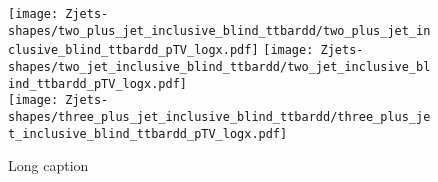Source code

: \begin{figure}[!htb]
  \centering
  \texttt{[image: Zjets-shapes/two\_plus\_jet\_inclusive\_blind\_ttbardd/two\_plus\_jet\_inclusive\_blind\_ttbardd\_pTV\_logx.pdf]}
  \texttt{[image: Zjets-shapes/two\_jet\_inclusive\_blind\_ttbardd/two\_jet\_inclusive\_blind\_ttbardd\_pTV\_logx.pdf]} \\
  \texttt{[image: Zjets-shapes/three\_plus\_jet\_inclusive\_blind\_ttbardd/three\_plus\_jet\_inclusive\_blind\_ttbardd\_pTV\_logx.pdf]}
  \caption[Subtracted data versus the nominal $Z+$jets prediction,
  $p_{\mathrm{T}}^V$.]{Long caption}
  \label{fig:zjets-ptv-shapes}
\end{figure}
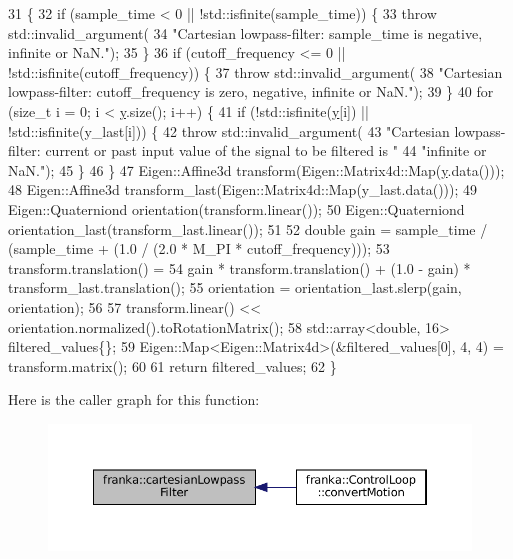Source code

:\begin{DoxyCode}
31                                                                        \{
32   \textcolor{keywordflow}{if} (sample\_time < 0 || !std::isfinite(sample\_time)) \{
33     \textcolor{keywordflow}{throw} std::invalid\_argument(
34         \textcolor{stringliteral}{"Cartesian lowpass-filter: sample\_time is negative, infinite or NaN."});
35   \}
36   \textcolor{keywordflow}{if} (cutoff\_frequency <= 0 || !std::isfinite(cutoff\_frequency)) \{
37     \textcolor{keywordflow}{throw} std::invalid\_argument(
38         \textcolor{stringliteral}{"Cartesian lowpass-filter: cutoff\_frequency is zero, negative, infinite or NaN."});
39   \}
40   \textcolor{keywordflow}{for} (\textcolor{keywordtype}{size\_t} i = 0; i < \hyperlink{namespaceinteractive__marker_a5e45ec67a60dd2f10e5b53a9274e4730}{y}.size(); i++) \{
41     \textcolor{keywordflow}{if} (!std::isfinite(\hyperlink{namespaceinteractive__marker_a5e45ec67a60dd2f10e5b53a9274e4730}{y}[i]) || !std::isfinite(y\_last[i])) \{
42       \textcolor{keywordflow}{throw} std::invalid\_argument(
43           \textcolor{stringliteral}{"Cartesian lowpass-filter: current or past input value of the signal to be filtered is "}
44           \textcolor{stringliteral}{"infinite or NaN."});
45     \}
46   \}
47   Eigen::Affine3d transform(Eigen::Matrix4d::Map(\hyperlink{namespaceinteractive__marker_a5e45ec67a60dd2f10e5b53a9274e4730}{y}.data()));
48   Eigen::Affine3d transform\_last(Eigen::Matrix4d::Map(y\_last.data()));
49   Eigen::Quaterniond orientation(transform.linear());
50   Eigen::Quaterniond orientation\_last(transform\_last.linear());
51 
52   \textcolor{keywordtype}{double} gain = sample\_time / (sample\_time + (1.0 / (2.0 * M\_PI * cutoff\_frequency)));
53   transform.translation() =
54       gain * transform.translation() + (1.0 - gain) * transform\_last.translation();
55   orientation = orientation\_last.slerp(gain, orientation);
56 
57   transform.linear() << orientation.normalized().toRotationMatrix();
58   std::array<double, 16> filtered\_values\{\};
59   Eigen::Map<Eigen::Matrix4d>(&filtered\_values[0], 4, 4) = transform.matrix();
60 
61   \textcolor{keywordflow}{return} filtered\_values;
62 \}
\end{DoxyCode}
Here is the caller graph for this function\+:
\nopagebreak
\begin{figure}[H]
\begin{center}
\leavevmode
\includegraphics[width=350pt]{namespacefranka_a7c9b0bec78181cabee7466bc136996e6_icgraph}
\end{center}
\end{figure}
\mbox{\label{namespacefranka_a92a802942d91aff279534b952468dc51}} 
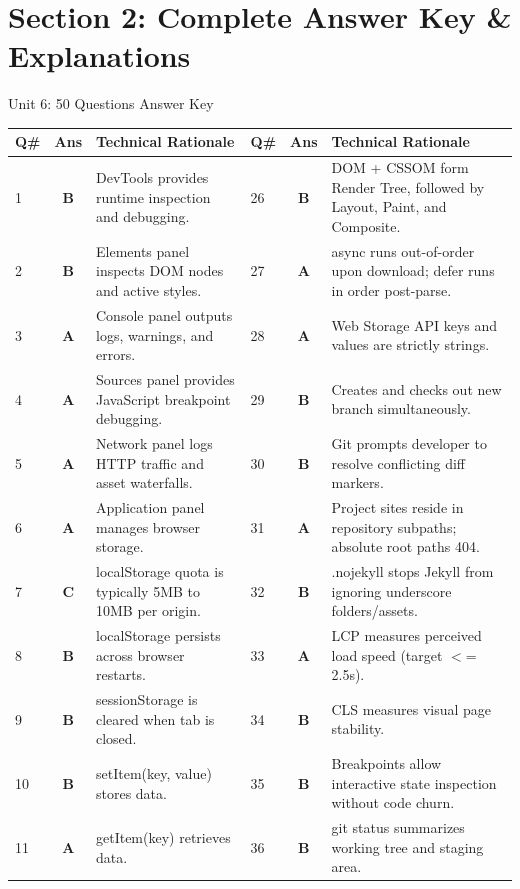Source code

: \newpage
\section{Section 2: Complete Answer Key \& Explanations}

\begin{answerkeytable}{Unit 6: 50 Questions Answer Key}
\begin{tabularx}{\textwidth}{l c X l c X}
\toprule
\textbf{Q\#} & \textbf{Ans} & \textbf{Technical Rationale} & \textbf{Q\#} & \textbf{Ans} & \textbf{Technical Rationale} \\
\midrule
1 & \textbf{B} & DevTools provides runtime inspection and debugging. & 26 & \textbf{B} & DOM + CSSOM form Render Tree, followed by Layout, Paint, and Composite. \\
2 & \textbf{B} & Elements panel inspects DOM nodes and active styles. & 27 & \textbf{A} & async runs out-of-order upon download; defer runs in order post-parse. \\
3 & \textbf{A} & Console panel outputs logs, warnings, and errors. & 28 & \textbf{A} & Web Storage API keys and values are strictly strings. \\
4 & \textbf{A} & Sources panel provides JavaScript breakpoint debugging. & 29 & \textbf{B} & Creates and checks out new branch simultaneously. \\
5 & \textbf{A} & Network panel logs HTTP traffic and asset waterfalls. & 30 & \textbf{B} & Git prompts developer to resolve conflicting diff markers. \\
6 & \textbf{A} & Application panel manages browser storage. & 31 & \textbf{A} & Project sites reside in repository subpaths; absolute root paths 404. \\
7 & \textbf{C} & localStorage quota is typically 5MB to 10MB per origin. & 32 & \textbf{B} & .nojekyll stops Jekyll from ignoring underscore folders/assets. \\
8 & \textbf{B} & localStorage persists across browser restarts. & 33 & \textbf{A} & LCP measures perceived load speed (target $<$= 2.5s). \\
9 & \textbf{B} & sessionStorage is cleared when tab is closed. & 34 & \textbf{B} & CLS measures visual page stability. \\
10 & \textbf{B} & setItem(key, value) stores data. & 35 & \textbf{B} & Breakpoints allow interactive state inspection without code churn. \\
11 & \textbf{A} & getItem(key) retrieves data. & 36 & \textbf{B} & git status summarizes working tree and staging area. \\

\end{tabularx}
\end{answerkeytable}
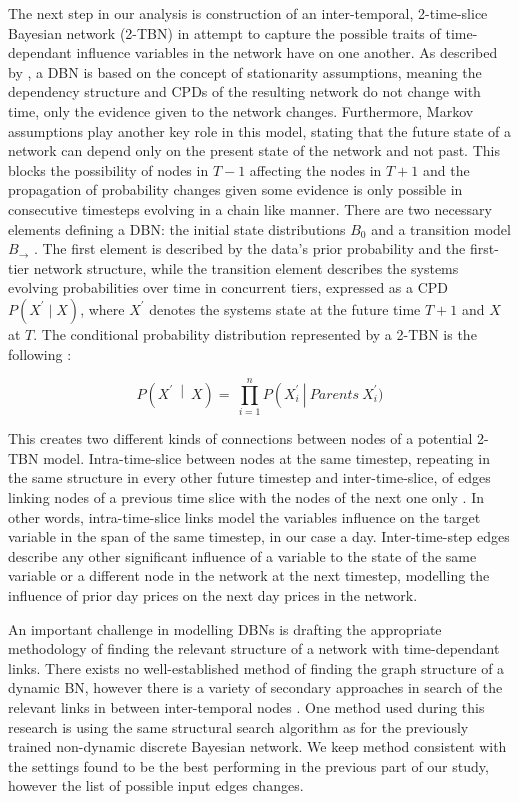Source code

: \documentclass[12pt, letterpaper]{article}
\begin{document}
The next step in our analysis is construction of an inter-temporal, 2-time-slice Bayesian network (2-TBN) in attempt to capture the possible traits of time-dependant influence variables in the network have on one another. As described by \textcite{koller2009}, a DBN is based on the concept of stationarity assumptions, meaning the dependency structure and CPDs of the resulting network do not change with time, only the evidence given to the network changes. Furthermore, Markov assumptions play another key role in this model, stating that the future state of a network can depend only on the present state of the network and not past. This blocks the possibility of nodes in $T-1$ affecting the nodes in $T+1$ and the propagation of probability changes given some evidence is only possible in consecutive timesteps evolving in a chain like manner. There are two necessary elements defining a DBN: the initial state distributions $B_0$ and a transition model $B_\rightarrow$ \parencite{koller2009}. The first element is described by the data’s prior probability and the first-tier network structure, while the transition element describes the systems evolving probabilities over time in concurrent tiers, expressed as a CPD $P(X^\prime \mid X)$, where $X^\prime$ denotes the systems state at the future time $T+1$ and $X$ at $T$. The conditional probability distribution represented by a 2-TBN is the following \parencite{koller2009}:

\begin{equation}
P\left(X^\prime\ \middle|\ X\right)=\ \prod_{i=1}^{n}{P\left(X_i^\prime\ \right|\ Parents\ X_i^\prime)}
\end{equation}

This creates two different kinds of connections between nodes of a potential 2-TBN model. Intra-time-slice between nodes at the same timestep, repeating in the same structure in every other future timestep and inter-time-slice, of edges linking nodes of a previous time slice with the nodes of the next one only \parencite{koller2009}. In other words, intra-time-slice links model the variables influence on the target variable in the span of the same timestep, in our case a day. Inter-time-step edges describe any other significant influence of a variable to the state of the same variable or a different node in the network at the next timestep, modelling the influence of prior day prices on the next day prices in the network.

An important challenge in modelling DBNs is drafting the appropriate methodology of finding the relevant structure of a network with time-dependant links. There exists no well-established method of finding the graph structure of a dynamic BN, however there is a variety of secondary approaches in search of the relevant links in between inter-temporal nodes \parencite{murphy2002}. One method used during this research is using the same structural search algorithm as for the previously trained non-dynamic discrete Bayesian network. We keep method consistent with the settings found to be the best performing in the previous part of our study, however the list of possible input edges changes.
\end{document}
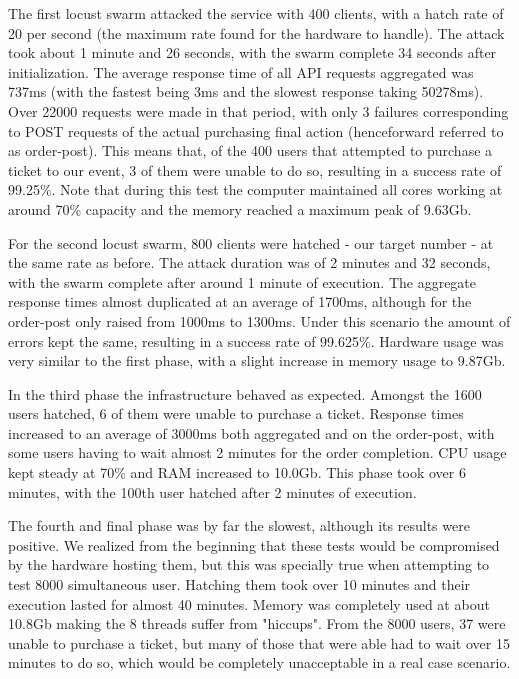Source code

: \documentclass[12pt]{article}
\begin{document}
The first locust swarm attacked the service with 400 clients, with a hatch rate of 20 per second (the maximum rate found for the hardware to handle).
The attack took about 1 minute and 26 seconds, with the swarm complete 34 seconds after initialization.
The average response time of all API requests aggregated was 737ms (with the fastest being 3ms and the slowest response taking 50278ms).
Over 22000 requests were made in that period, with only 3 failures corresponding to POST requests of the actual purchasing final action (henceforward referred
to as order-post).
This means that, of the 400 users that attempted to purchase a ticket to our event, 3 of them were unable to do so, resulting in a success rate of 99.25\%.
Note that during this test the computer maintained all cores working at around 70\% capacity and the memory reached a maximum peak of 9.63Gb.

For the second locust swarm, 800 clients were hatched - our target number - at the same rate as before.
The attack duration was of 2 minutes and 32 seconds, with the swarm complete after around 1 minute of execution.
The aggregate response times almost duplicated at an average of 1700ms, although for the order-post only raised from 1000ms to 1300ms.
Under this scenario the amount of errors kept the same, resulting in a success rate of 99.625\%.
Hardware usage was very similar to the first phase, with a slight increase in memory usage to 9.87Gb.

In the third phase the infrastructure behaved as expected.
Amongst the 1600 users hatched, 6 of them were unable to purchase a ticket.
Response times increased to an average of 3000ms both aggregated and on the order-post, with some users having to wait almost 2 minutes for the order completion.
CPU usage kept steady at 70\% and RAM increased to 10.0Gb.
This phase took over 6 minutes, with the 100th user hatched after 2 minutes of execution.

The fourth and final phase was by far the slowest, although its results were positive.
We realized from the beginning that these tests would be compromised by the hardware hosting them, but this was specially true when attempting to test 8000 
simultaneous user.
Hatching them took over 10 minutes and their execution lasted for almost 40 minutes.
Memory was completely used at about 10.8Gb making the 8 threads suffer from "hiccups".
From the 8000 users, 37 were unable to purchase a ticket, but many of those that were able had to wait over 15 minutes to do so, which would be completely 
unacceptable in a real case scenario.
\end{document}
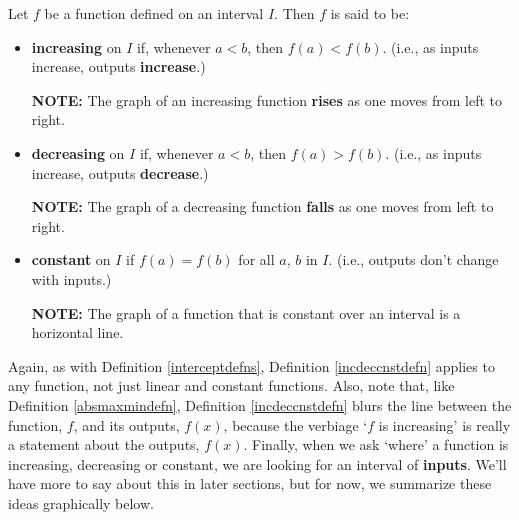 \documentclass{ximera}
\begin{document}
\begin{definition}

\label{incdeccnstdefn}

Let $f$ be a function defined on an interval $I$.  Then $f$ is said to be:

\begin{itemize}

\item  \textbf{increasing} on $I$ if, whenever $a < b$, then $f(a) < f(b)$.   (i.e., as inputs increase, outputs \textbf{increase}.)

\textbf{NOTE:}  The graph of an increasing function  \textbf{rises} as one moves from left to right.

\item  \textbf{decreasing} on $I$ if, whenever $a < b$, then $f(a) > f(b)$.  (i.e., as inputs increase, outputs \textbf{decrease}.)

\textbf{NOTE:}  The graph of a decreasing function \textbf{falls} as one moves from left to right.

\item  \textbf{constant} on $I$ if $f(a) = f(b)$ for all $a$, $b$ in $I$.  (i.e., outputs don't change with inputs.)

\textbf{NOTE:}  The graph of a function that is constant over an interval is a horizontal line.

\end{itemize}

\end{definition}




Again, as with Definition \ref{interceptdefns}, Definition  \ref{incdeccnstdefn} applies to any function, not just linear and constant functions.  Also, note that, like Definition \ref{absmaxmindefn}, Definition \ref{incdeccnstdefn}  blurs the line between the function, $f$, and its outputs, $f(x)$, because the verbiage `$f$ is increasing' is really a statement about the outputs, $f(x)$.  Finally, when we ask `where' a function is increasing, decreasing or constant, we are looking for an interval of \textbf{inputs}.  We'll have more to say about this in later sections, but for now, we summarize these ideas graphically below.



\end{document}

REQUIRED ACTION: Where does the word "errors" appear in the records above? Return every line that holds it.

RESPONSE AREA:
3 & \textbf{A} & Console panel outputs logs, warnings, and errors. & 28 & \textbf{A} & Web Storage API keys and values are strictly strings. \\
Under this scenario the amount of errors kept the same, resulting in a success rate of 99.625\%.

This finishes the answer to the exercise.